Activity: Output all of the data verbatim.

(Data under study Opens)

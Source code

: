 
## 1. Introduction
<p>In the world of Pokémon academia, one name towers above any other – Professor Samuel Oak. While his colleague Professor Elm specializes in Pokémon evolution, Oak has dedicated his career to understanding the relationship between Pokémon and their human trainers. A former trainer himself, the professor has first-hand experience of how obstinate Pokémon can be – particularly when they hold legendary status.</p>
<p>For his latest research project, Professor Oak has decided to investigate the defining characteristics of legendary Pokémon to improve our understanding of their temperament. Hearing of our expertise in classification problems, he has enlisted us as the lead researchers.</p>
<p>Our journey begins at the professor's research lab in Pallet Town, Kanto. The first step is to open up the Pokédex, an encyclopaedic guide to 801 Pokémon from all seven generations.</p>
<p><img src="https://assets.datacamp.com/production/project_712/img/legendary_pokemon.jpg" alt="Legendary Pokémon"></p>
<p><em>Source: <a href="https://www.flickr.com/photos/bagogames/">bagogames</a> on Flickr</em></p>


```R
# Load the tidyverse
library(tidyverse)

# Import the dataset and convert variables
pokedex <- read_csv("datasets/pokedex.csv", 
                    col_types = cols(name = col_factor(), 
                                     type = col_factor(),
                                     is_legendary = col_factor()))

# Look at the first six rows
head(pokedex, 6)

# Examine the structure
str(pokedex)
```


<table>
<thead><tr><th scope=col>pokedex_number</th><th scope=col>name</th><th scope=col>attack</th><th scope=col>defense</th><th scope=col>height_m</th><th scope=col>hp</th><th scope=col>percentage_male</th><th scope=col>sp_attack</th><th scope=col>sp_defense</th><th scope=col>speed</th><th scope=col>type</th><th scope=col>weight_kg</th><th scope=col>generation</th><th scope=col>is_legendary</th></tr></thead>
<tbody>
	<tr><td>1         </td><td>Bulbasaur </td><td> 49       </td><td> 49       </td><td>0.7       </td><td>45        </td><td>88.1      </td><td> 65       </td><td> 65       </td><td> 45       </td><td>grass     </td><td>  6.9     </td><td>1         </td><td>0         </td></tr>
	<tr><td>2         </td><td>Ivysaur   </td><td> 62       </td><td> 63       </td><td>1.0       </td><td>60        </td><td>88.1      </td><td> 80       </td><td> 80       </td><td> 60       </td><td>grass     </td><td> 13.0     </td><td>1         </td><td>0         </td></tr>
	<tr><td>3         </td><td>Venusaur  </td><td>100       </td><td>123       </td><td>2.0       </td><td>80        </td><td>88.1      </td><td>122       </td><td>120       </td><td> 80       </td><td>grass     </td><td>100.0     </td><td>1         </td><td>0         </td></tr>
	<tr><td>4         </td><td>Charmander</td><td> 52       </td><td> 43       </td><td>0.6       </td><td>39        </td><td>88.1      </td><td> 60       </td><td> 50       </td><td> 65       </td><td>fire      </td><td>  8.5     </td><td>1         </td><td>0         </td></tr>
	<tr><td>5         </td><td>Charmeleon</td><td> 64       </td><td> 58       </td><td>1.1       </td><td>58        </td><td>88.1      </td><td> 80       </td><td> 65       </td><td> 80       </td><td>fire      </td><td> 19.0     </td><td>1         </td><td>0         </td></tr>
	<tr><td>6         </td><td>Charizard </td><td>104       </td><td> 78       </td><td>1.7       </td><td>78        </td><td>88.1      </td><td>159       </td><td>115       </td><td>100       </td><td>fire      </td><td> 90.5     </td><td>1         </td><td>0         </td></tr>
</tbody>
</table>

(Data under study Closes)

Your response:
Source code

: 
## 1. Introduction
<p>In the world of Pokémon academia, one name towers above any other – Professor Samuel Oak. While his colleague Professor Elm specializes in Pokémon evolution, Oak has dedicated his career to understanding the relationship between Pokémon and their human trainers. A former trainer himself, the professor has first-hand experience of how obstinate Pokémon can be – particularly when they hold legendary status.</p>
<p>For his latest research project, Professor Oak has decided to investigate the defining characteristics of legendary Pokémon to improve our understanding of their temperament. Hearing of our expertise in classification problems, he has enlisted us as the lead researchers.</p>
<p>Our journey begins at the professor's research lab in Pallet Town, Kanto. The first step is to open up the Pokédex, an encyclopaedic guide to 801 Pokémon from all seven generations.</p>
<p><img src="https://assets.datacamp.com/production/project_712/img/legendary_pokemon.jpg" alt="Legendary Pokémon"></p>
<p><em>Source: <a href="https://www.flickr.com/photos/bagogames/">bagogames</a> on Flickr</em></p>


```R
# Load the tidyverse
library(tidyverse)

# Import the dataset and convert variables
pokedex <- read_csv("datasets/pokedex.csv", 
                    col_types = cols(name = col_factor(), 
                                     type = col_factor(),
                                     is_legendary = col_factor()))

# Look at the first six rows
head(pokedex, 6)

# Examine the structure
str(pokedex)
```


<table>
<thead><tr><th scope=col>pokedex_number</th><th scope=col>name</th><th scope=col>attack</th><th scope=col>defense</th><th scope=col>height_m</th><th scope=col>hp</th><th scope=col>percentage_male</th><th scope=col>sp_attack</th><th scope=col>sp_defense</th><th scope=col>speed</th><th scope=col>type</th><th scope=col>weight_kg</th><th scope=col>generation</th><th scope=col>is_legendary</th></tr></thead>
<tbody>
	<tr><td>1         </td><td>Bulbasaur </td><td> 49       </td><td> 49       </td><td>0.7       </td><td>45        </td><td>88.1      </td><td> 65       </td><td> 65       </td><td> 45       </td><td>grass     </td><td>  6.9     </td><td>1         </td><td>0         </td></tr>
	<tr><td>2         </td><td>Ivysaur   </td><td> 62       </td><td> 63       </td><td>1.0       </td><td>60        </td><td>88.1      </td><td> 80       </td><td> 80       </td><td> 60       </td><td>grass     </td><td> 13.0     </td><td>1         </td><td>0         </td></tr>
	<tr><td>3         </td><td>Venusaur  </td><td>100       </td><td>123       </td><td>2.0       </td><td>80        </td><td>88.1      </td><td>122       </td><td>120       </td><td> 80       </td><td>grass     </td><td>100.0     </td><td>1         </td><td>0         </td></tr>
	<tr><td>4         </td><td>Charmander</td><td> 52       </td><td> 43       </td><td>0.6       </td><td>39        </td><td>88.1      </td><td> 60       </td><td> 50       </td><td> 65       </td><td>fire      </td><td>  8.5     </td><td>1         </td><td>0         </td></tr>
	<tr><td>5         </td><td>Charmeleon</td><td> 64       </td><td> 58       </td><td>1.1       </td><td>58        </td><td>88.1      </td><td> 80       </td><td> 65       </td><td> 80       </td><td>fire      </td><td> 19.0     </td><td>1         </td><td>0         </td></tr>
	<tr><td>6         </td><td>Charizard </td><td>104       </td><td> 78       </td><td>1.7       </td><td>78        </td><td>88.1      </td><td>159       </td><td>115       </td><td>100       </td><td>fire      </td><td> 90.5     </td><td>1         </td><td>0         </td></tr>
</tbody>
</table>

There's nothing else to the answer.